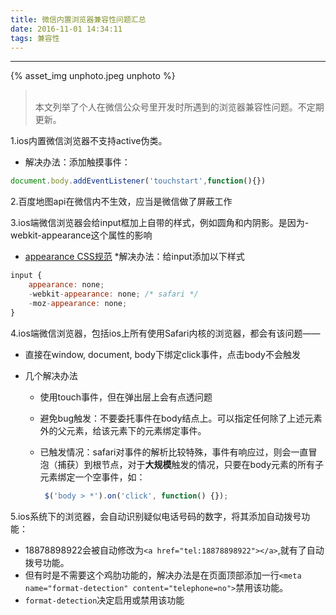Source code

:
 ```yaml
---
title: 微信内置浏览器兼容性问题汇总
date: 2016-11-01 14:34:11
tags: 兼容性
---
```


<hr>

{% asset_img unphoto.jpeg unphoto %}

<blockquote><br>本文列举了个人在微信公众号里开发时所遇到的浏览器兼容性问题。不定期更新。

</blockquote>

<!--more-->

1.ios内置微信浏览器不支持active伪类。

- 解决办法：添加触摸事件：

```javascript
document.body.addEventListener('touchstart',function(){})
```

2.百度地图api在微信内不生效，应当是微信做了屏蔽工作

3.ios端微信浏览器会给input框加上自带的样式，例如圆角和内阴影。是因为-webkit-appearance这个属性的影响

- [appearance CSS规范](http://www.w3school.com.cn/cssref/pr_appearance.asp)
  *解决办法：给input添加以下样式

```javascript
input {
    appearance: none;
	-webkit-appearance: none; /* safari */
    -moz-appearance: none;
}
```

4.ios端微信浏览器，包括ios上所有使用Safari内核的浏览器，都会有该问题——

- 直接在window, document, body下绑定click事件，点击body不会触发

- 几个解决办法

  - 使用touch事件，但在弹出层上会有点透问题

  - 避免bug触发：不要委托事件在body结点上。可以指定任何除了上述元素外的父元素，给该元素下的元素绑定事件。

  - 已触发情况：safari对事件的解析比较特殊，事件有响应过，则会一直冒泡（捕获）到根节点，对于**大规模**触发的情况，只要在body元素的所有子元素绑定一个空事件，如：

    ```javascript
     $('body > *').on('click', function() {});
    ```

5.ios系统下的浏览器，会自动识别疑似电话号码的数字，将其添加自动拨号功能：

- 18878898922会被自动修改为`<a href="tel:18878898922"></a>`,就有了自动拨号功能。
- 但有时是不需要这个鸡肋功能的，解决办法是在页面顶部添加一行`<meta name="format-detection" content="telephone=no">`禁用该功能。
- `format-detection`决定启用或禁用该功能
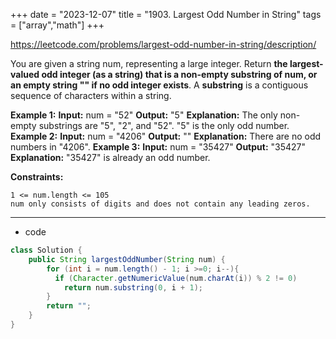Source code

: +++
date = "2023-12-07"
title = "1903. Largest Odd Number in String"
tags = ["array","math"]
+++

https://leetcode.com/problems/largest-odd-number-in-string/description/


You are given a string num, representing a large integer. Return __the **largest-valued odd** integer (as a string) that is a **non-empty substring** of __num__, or an empty string __""__ if no odd integer exists__.
A **substring** is a contiguous sequence of characters within a string.
 
**Example 1:**
**Input:** num = "52" **Output:** "5" **Explanation:** The only non-empty substrings are "5", "2", and "52". "5" is the only odd number. 
**Example 2:**
**Input:** num = "4206" **Output:** "" **Explanation:** There are no odd numbers in "4206". 
**Example 3:**
**Input:** num = "35427" **Output:** "35427" **Explanation:** "35427" is already an odd number. 
 
**Constraints:**
 	
	1 <= num.length <= 105 	
	num only consists of digits and does not contain any leading zeros.

---
- code
```java
class Solution {
    public String largestOddNumber(String num) {
        for (int i = num.length() - 1; i >=0; i--){
          if (Character.getNumericValue(num.charAt(i)) % 2 != 0) 
            return num.substring(0, i + 1);
        }
        return "";
    }
}
```
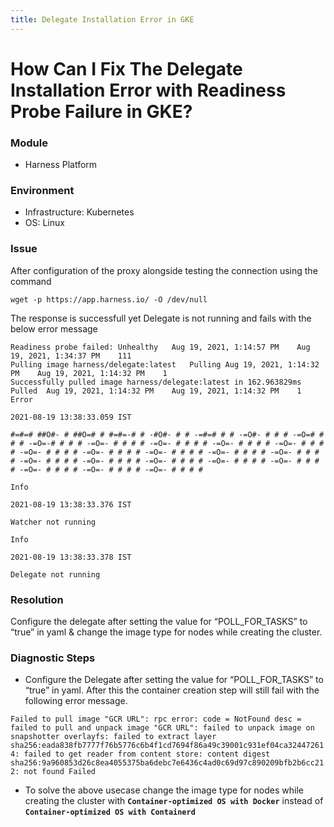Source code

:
 ```yaml
---
title: Delegate Installation Error in GKE
---
```


# How Can I Fix The Delegate Installation Error with Readiness Probe Failure in GKE?

### Module

- Harness Platform

### Environment

- Infrastructure: Kubernetes
- OS: Linux

### Issue

After configuration of the proxy alongside testing the connection using the command

```
wget -p https://app.harness.io/ -O /dev/null
```

The response is successfull yet Delegate is not running and fails with the below error message

```
Readiness probe failed:	Unhealthy	Aug 19, 2021, 1:14:57 PM	Aug 19, 2021, 1:34:37 PM	111	
Pulling image harness/delegate:latest	Pulling	Aug 19, 2021, 1:14:32 PM	Aug 19, 2021, 1:14:32 PM	1	
Successfully pulled image harness/delegate:latest in 162.963829ms	Pulled	Aug 19, 2021, 1:14:32 PM	Aug 19, 2021, 1:14:32 PM	1	
Error

2021-08-19 13:38:33.059 IST

#=#=# ##O#- # ##O=# # #=#=-# # -#O#- # # -=#=# # # -=O#- # # # -=O=# # # # -=O=-# # # # -=O=- # # # # -=O=- # # # # -=O=- # # # # -=O=- # # # # -=O=- # # # # -=O=- # # # # -=O=- # # # # -=O=- # # # # -=O=- # # # # -=O=- # # # # -=O=- # # # # -=O=- # # # # -=O=- # # # # -=O=- # # # # -=O=- # # # # -=O=- # # # # -=O=- # # # #

Info

2021-08-19 13:38:33.376 IST

Watcher not running

Info

2021-08-19 13:38:33.378 IST

Delegate not running
```

### Resolution

Configure the delegate after setting the value for “POLL_FOR_TASKS” to “true” in yaml & change the image type for nodes while creating the cluster.

### Diagnostic Steps

- Configure the Delegate after setting the value for “POLL_FOR_TASKS” to “true” in yaml. After this the container creation step will still fail with the following error message.

`Failed to pull image "GCR URL": rpc error: code = NotFound desc = failed to pull and unpack image "GCR URL": failed to unpack image on snapshotter overlayfs: failed to extract layer sha256:eada838fb7777f76b5776c6b4f1cd7694f86a49c39001c931ef04ca324472614: failed to get reader from content store: content digest sha256:9a960853d26c8ea4055375ba6debc7e6436c4ad0c69d97c890209bfb2b6cc212: not found Failed`

- To solve the above usecase change the image type for nodes while creating the cluster with **`Container-optimized OS with Docker`** instead of **`Container-optimized OS with Containerd`**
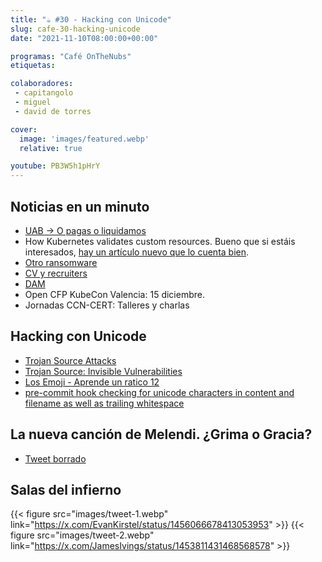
 ```yaml
---
title: "☕️ #30 - Hacking con Unicode"
slug: cafe-30-hacking-unicode
date: "2021-11-10T08:00:00+00:00"

programas: "Café OnTheNubs"
etiquetas:

colaboradores:
 - capitangolo
 - miguel
 - david de torres

cover:
  image: 'images/featured.webp'
  relative: true

youtube: PB3W5h1pHrY
---
```


## Noticias en un minuto

- [UAB -> O pagas o liquidamos](https://cronicaglobal.elespanol.com/creacion/vida-tecky/ultimatum-ciberdelincuentes-uab-ransomware-filtran-datos_561081_102.html)
- How Kubernetes validates custom resources. Bueno que si estáis interesados, [hay un artículo nuevo que lo cuenta bien](https://danielmangum.com/posts/how-kubernetes-validates-custom-resources/).
- [Otro ransomware](https://www.xataka.com/seguridad/mediamarkt-sufre-ciberataque-ransomware-que-afecta-a-sus-tiendas-a-pocas-semanas-black-friday)
- [CV y recruiters](https://www.genbeta.com/actualidad/nadie-lee-tu-curriculum-esta-desarrolladora-creo-uno-citando-charizard-a-contagios-herpes-le-llovieron-entrevistas)
- [DAM](https://www.ara.cat/economia/atac-informatic-obliga-damm-aturar-produccio-cervesa_1_4178698.html)
- Open CFP KubeCon Valencia: 15 diciembre.
- Jornadas CCN-CERT: Talleres y charlas


## Hacking con Unicode

- [Trojan Source Attacks](https://trojansource.codes)
- [Trojan Source: Invisible Vulnerabilities](https://trojansource.codes/trojan-source.pdf)
- [Los Emoji - Aprende un ratico 12](https://www.youtube.com/watch?v=5K6UdSDn5h8)
- [pre-commit hook checking for unicode characters in content and filename as well as trailing whitespace](https://gist.github.com/aigjermo/753665d5317a87341091)


## La nueva canción de Melendi. ¿Grima o Gracia?

- [Tweet borrado](https://x.com/chuckiclampy/status/1456683522849189897?t=6QnXJ9K2Yyx7kIfvVtXvlQ&s=19)


## Salas del infierno

{{< figure src="images/tweet-1.webp" link="https://x.com/EvanKirstel/status/1456066678413053953" >}}
{{< figure src="images/tweet-2.webp" link="https://x.com/JamesIvings/status/1453811431468568578" >}}
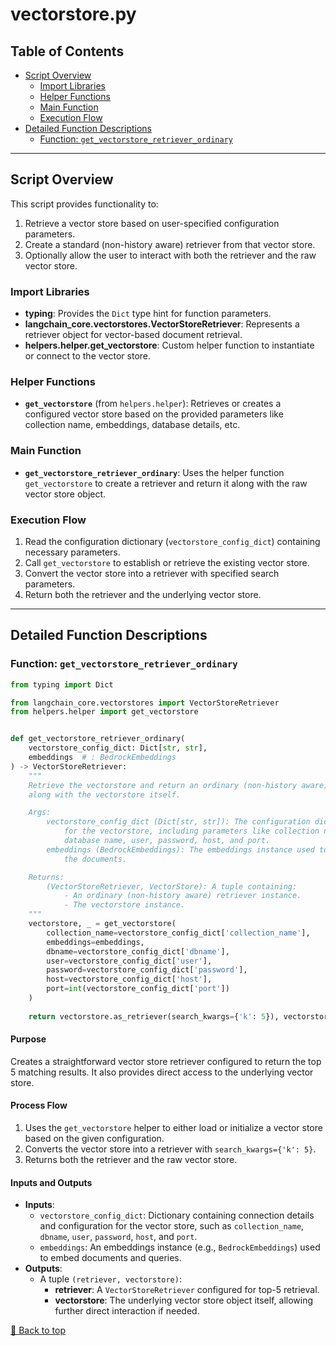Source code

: # vectorstore.py

## Table of Contents <a name="table-of-contents"></a>
- [Script Overview](#script-overview)
  - [Import Libraries](#import-libraries)
  - [Helper Functions](#helper-functions)
  - [Main Function](#main-function)
  - [Execution Flow](#execution-flow)
- [Detailed Function Descriptions](#detailed-function-descriptions)
  - [Function: `get_vectorstore_retriever_ordinary`](#get_vectorstore_retriever_ordinary)

---

## Script Overview <a name="script-overview"></a>
This script provides functionality to:
1. Retrieve a vector store based on user-specified configuration parameters.
2. Create a standard (non-history aware) retriever from that vector store.
3. Optionally allow the user to interact with both the retriever and the raw vector store.

### Import Libraries <a name="import-libraries"></a>
- **typing**: Provides the `Dict` type hint for function parameters.
- **langchain_core.vectorstores.VectorStoreRetriever**: Represents a retriever object for vector-based document retrieval.
- **helpers.helper.get_vectorstore**: Custom helper function to instantiate or connect to the vector store.

### Helper Functions <a name="helper-functions"></a>
- **`get_vectorstore`** (from `helpers.helper`): Retrieves or creates a configured vector store based on the provided parameters like collection name, embeddings, database details, etc.

### Main Function <a name="main-function"></a>
- **`get_vectorstore_retriever_ordinary`**: Uses the helper function `get_vectorstore` to create a retriever and return it along with the raw vector store object.

### Execution Flow <a name="execution-flow"></a>
1. Read the configuration dictionary (`vectorstore_config_dict`) containing necessary parameters.
2. Call `get_vectorstore` to establish or retrieve the existing vector store.
3. Convert the vector store into a retriever with specified search parameters.
4. Return both the retriever and the underlying vector store.

---

## Detailed Function Descriptions <a name="detailed-function-descriptions"></a>

### Function: `get_vectorstore_retriever_ordinary` <a name="get_vectorstore_retriever_ordinary"></a>
```python
from typing import Dict

from langchain_core.vectorstores import VectorStoreRetriever
from helpers.helper import get_vectorstore


def get_vectorstore_retriever_ordinary(
    vectorstore_config_dict: Dict[str, str],
    embeddings  # : BedrockEmbeddings
) -> VectorStoreRetriever:
    """
    Retrieve the vectorstore and return an ordinary (non-history aware) retriever,
    along with the vectorstore itself.

    Args:
        vectorstore_config_dict (Dict[str, str]): The configuration dictionary
            for the vectorstore, including parameters like collection name,
            database name, user, password, host, and port.
        embeddings (BedrockEmbeddings): The embeddings instance used to process
            the documents.

    Returns:
        (VectorStoreRetriever, VectorStore): A tuple containing:
            - An ordinary (non-history aware) retriever instance.
            - The vectorstore instance.
    """
    vectorstore, _ = get_vectorstore(
        collection_name=vectorstore_config_dict['collection_name'],
        embeddings=embeddings,
        dbname=vectorstore_config_dict['dbname'],
        user=vectorstore_config_dict['user'],
        password=vectorstore_config_dict['password'],
        host=vectorstore_config_dict['host'],
        port=int(vectorstore_config_dict['port'])
    )
    
    return vectorstore.as_retriever(search_kwargs={'k': 5}), vectorstore
```

#### Purpose
Creates a straightforward vector store retriever configured to return the top 5 matching results. It also provides direct access to the underlying vector store.

#### Process Flow
1. Uses the `get_vectorstore` helper to either load or initialize a vector store based on the given configuration.
2. Converts the vector store into a retriever with `search_kwargs={'k': 5}`.
3. Returns both the retriever and the raw vector store.

#### Inputs and Outputs
- **Inputs**:
  - `vectorstore_config_dict`: Dictionary containing connection details and configuration for the vector store, such as `collection_name`, `dbname`, `user`, `password`, `host`, and `port`.
  - `embeddings`: An embeddings instance (e.g., `BedrockEmbeddings`) used to embed documents and queries.
- **Outputs**:
  - A tuple `(retriever, vectorstore)`:
    - **retriever**: A `VectorStoreRetriever` configured for top-5 retrieval.
    - **vectorstore**: The underlying vector store object itself, allowing further direct interaction if needed.

[🔼 Back to top](#table-of-contents)
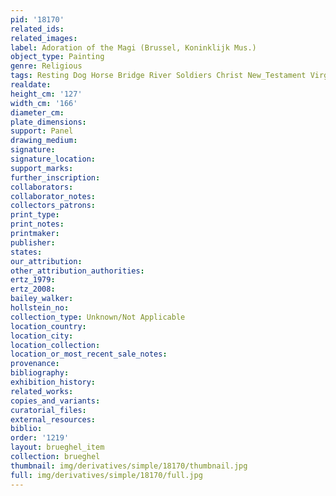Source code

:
 ```yaml
---
pid: '18170'
related_ids: 
related_images: 
label: Adoration of the Magi (Brussel, Koninklijk Mus.)
object_type: Painting
genre: Religious
tags: Resting Dog Horse Bridge River Soldiers Christ New_Testament Virgin_Mary
realdate: 
height_cm: '127'
width_cm: '166'
diameter_cm: 
plate_dimensions: 
support: Panel
drawing_medium: 
signature: 
signature_location: 
support_marks: 
further_inscription: 
collaborators: 
collaborator_notes: 
collectors_patrons: 
print_type: 
print_notes: 
printmaker: 
publisher: 
states: 
our_attribution: 
other_attribution_authorities: 
ertz_1979: 
ertz_2008: 
bailey_walker: 
hollstein_no: 
collection_type: Unknown/Not Applicable
location_country: 
location_city: 
location_collection: 
location_or_most_recent_sale_notes: 
provenance: 
bibliography: 
exhibition_history: 
related_works: 
copies_and_variants: 
curatorial_files: 
external_resources: 
biblio: 
order: '1219'
layout: brueghel_item
collection: brueghel
thumbnail: img/derivatives/simple/18170/thumbnail.jpg
full: img/derivatives/simple/18170/full.jpg
---
```

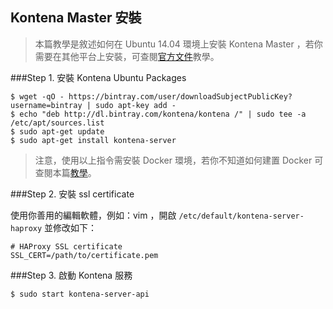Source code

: ## Kontena Master 安裝

> 本篇教學是敘述如何在 Ubuntu 14.04 環境上安裝 Kontena Master ，若你需要在其他平台上安裝，可查閱[官方文件](https://www.kontena.io/docs/getting-started/installing/master#ubuntu-14-04)教學。

###Step 1. 安裝 Kontena Ubuntu Packages

```
$ wget -qO - https://bintray.com/user/downloadSubjectPublicKey?username=bintray | sudo apt-key add -
$ echo "deb http://dl.bintray.com/kontena/kontena /" | sudo tee -a /etc/apt/sources.list
$ sudo apt-get update
$ sudo apt-get install kontena-server
```

>注意，使用以上指令需安裝 Docker 環境，若你不知道如何建置 Docker 可查閱本篇[教學](../docker-1.10/README.md)。

###Step 2. 安裝 ssl certificate

使用你善用的編輯軟體，例如：vim ，開啟 `/etc/default/kontena-server-haproxy` 並修改如下：

```
# HAProxy SSL certificate
SSL_CERT=/path/to/certificate.pem
```

###Step 3. 啟動 Kontena 服務

```
$ sudo start kontena-server-api
```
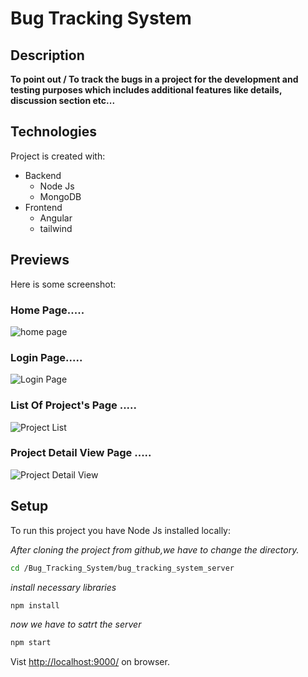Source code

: # Bug Tracking System

## Description

**To point out / To track the bugs in a project for the development and testing purposes which includes additional features like details, discussion section etc...**

## Technologies

Project is created with:

- Backend
  - Node Js
  - MongoDB
- Frontend
  - Angular
  - tailwind

## Previews

Here is some screenshot:

### Home Page.....

![home page](https://drive.google.com/uc?export=view&id=18a4JmRsk0AQVaVMIyZuJKlD22vJ_sEIb)

### Login Page.....

![Login Page](https://drive.google.com/uc?export=view&id=1g_vD5UDywnaKuVqIdDxHL9Wyf19d0oal)

### List Of Project's Page .....

![Project List](https://drive.google.com/uc?export=view&id=1GiIvbe1TOzYd4A4Aj_9MST_krhrQ6Eqg)

### Project Detail View Page .....

![Project Detail View](https://drive.google.com/uc?export=view&id=1PTnI1ofq0ulO2GRADFF4c_Pf2BZrFjSe)

## Setup
To run this project you have Node Js installed locally:

_After cloning the project from github,we have to change the directory._
```bash
cd /Bug_Tracking_System/bug_tracking_system_server
```
_install necessary libraries_
```bash
npm install
```
_now we have to satrt the server_
```bash
npm start
```


Vist [http://localhost:9000/](http://localhost:9000//) on browser.
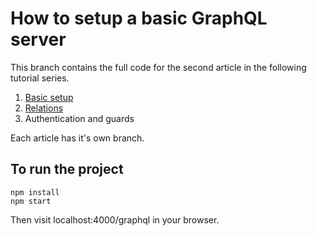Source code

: How to setup a basic GraphQL server
===================================

This branch contains the full code for the second article in the following tutorial series.

1. [Basic setup](https://medium.com/better-programming/creating-a-graphql-server-basic-setup-73710ddf657e)
2. [Relations](https://medium.com/better-programming/how-to-add-relations-to-your-graphql-schema-295dd45cc62d)
3. Authentication and guards

Each article has it's own branch.

To run the project
------------------

```
npm install
npm start
```

Then visit localhost:4000/graphql in your browser.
____
About this task
The lines to write out are those from the first line of the listing above through the line bearing "- 解决办法：添加触摸事件：", both included, copied exactly with pictures dropped.

Answer area
Source code

:
 ```yaml
---
title: 微信内置浏览器兼容性问题汇总
date: 2016-11-01 14:34:11
tags: 兼容性
---
```


<hr>

{% asset_img unphoto.jpeg unphoto %}

<blockquote><br>本文列举了个人在微信公众号里开发时所遇到的浏览器兼容性问题。不定期更新。

</blockquote>

<!--more-->

1.ios内置微信浏览器不支持active伪类。

- 解决办法：添加触摸事件：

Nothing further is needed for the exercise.